What you will do
In the data, extract each line that holds the string "Erfindungen".

Document images with source code
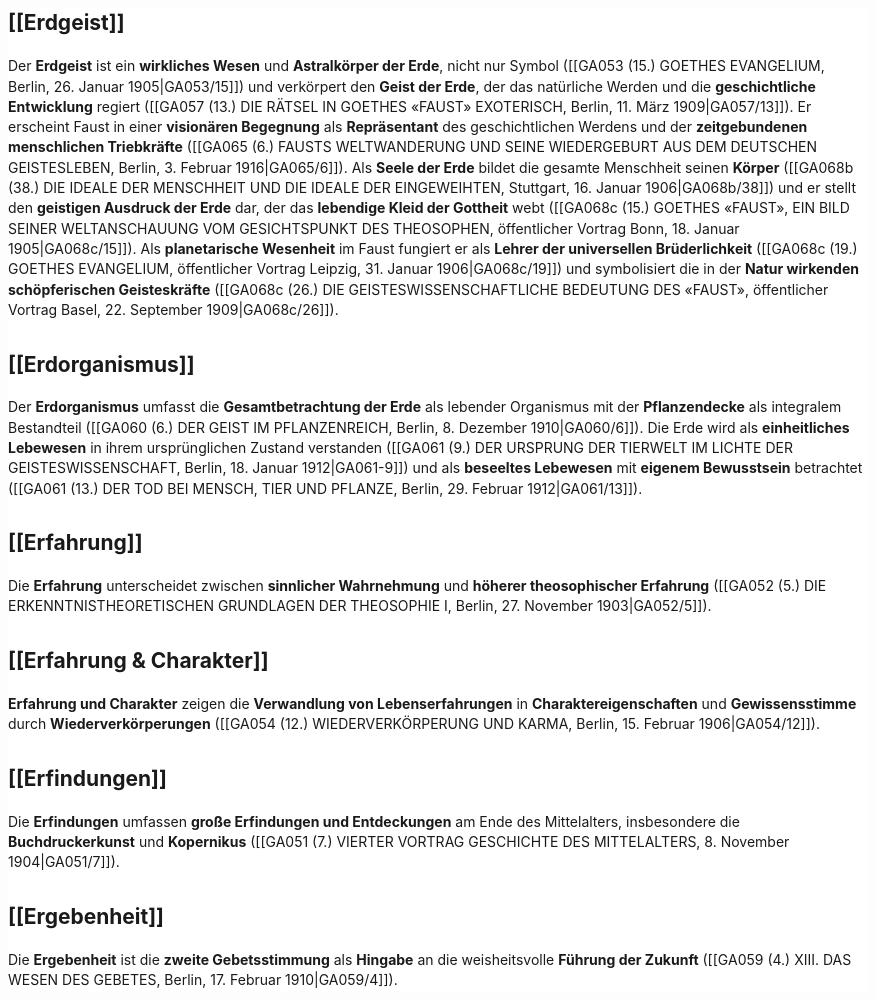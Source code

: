 ## [[Erdgeist]]

Der **Erdgeist** ist ein **wirkliches Wesen** und **Astralkörper der Erde**, nicht nur Symbol ([[GA053 (15.) GOETHES EVANGELIUM, Berlin, 26. Januar 1905|GA053/15]]) und verkörpert den **Geist der Erde**, der das natürliche Werden und die **geschichtliche Entwicklung** regiert ([[GA057 (13.) DIE RÄTSEL IN GOETHES «FAUST» EXOTERISCH, Berlin, 11. März 1909|GA057/13]]). Er erscheint Faust in einer **visionären Begegnung** als **Repräsentant** des geschichtlichen Werdens und der **zeitgebundenen menschlichen Triebkräfte** ([[GA065 (6.) FAUSTS WELTWANDERUNG UND SEINE WIEDERGEBURT AUS DEM DEUTSCHEN GEISTESLEBEN, Berlin, 3. Februar 1916|GA065/6]]). Als **Seele der Erde** bildet die gesamte Menschheit seinen **Körper** ([[GA068b (38.) DIE IDEALE DER MENSCHHEIT UND DIE IDEALE DER EINGEWEIHTEN, Stuttgart, 16. Januar 1906|GA068b/38]]) und er stellt den **geistigen Ausdruck der Erde** dar, der das **lebendige Kleid der Gottheit** webt ([[GA068c (15.) GOETHES «FAUST», EIN BILD SEINER WELTANSCHAUUNG VOM GESICHTSPUNKT DES THEOSOPHEN, öffentlicher Vortrag Bonn, 18. Januar 1905|GA068c/15]]). Als **planetarische Wesenheit** im Faust fungiert er als **Lehrer der universellen Brüderlichkeit** ([[GA068c (19.) GOETHES EVANGELIUM, öffentlicher Vortrag Leipzig, 31. Januar 1906|GA068c/19]]) und symbolisiert die in der **Natur wirkenden schöpferischen Geisteskräfte** ([[GA068c (26.) DIE GEISTESWISSENSCHAFTLICHE BEDEUTUNG DES «FAUST», öffentlicher Vortrag Basel, 22. September 1909|GA068c/26]]).

## [[Erdorganismus]]

Der **Erdorganismus** umfasst die **Gesamtbetrachtung der Erde** als lebender Organismus mit der **Pflanzendecke** als integralem Bestandteil ([[GA060 (6.) DER GEIST IM PFLANZENREICH, Berlin, 8. Dezember 1910|GA060/6]]). Die Erde wird als **einheitliches Lebewesen** in ihrem ursprünglichen Zustand verstanden ([[GA061 (9.) DER URSPRUNG DER TIERWELT IM LICHTE DER GEISTESWISSENSCHAFT, Berlin, 18. Januar 1912|GA061-9]]) und als **beseeltes Lebewesen** mit **eigenem Bewusstsein** betrachtet ([[GA061 (13.) DER TOD BEI MENSCH, TIER UND PFLANZE, Berlin, 29. Februar 1912|GA061/13]]).

## [[Erfahrung]]

Die **Erfahrung** unterscheidet zwischen **sinnlicher Wahrnehmung** und **höherer theosophischer Erfahrung** ([[GA052 (5.) DIE ERKENNTNISTHEORETISCHEN GRUNDLAGEN DER THEOSOPHIE I, Berlin, 27. November 1903|GA052/5]]).

## [[Erfahrung & Charakter]]

**Erfahrung und Charakter** zeigen die **Verwandlung von Lebenserfahrungen** in **Charaktereigenschaften** und **Gewissensstimme** durch **Wiederverkörperungen** ([[GA054 (12.) WIEDERVERKÖRPERUNG UND KARMA, Berlin, 15. Februar 1906|GA054/12]]).

## [[Erfindungen]]

Die **Erfindungen** umfassen **große Erfindungen und Entdeckungen** am Ende des Mittelalters, insbesondere die **Buchdruckerkunst** und **Kopernikus** ([[GA051 (7.) VIERTER VORTRAG GESCHICHTE DES MITTELALTERS, 8. November 1904|GA051/7]]).

## [[Ergebenheit]]

Die **Ergebenheit** ist die **zweite Gebetsstimmung** als **Hingabe** an die weisheitsvolle **Führung der Zukunft** ([[GA059 (4.) XIII. DAS WESEN DES GEBETES, Berlin, 17. Februar 1910|GA059/4]]).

Reply
## [[Erfindungen]]
Die **Erfindungen** umfassen **große Erfindungen und Entdeckungen** am Ende des Mittelalters, insbesondere die **Buchdruckerkunst** und **Kopernikus** ([[GA051 (7.) VIERTER VORTRAG GESCHICHTE DES MITTELALTERS, 8. November 1904|GA051/7]]).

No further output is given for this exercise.